• **EXERCISE BRIEF**
Those lines of the records that contain "Trader" are to be located and copied.

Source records
· · · · · · ·

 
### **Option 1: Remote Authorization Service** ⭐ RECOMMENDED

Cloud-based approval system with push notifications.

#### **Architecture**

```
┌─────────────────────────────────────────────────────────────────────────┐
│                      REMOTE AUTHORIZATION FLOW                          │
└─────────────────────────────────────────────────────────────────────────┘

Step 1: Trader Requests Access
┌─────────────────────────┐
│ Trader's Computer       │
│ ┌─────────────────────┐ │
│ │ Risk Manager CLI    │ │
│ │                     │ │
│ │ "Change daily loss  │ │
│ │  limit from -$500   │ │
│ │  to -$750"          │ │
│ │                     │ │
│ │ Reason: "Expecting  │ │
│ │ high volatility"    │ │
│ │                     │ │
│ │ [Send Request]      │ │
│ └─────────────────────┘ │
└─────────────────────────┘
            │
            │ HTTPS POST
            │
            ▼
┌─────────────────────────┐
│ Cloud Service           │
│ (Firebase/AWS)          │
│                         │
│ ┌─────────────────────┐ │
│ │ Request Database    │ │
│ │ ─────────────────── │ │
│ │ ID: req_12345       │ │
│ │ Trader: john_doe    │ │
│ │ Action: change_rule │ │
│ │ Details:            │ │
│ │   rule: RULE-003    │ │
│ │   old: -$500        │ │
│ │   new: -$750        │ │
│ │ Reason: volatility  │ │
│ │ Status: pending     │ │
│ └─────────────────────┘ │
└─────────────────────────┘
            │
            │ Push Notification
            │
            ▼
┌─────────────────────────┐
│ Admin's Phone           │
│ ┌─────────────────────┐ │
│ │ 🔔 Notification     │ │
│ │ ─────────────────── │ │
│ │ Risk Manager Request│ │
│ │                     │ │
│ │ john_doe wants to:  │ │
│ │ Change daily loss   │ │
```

· · · · · · ·

• **SOLUTION TO THIS EXERCISE**
Step 1: Trader Requests Access
│ Trader's Computer       │
│ │ Trader: john_doe    │ │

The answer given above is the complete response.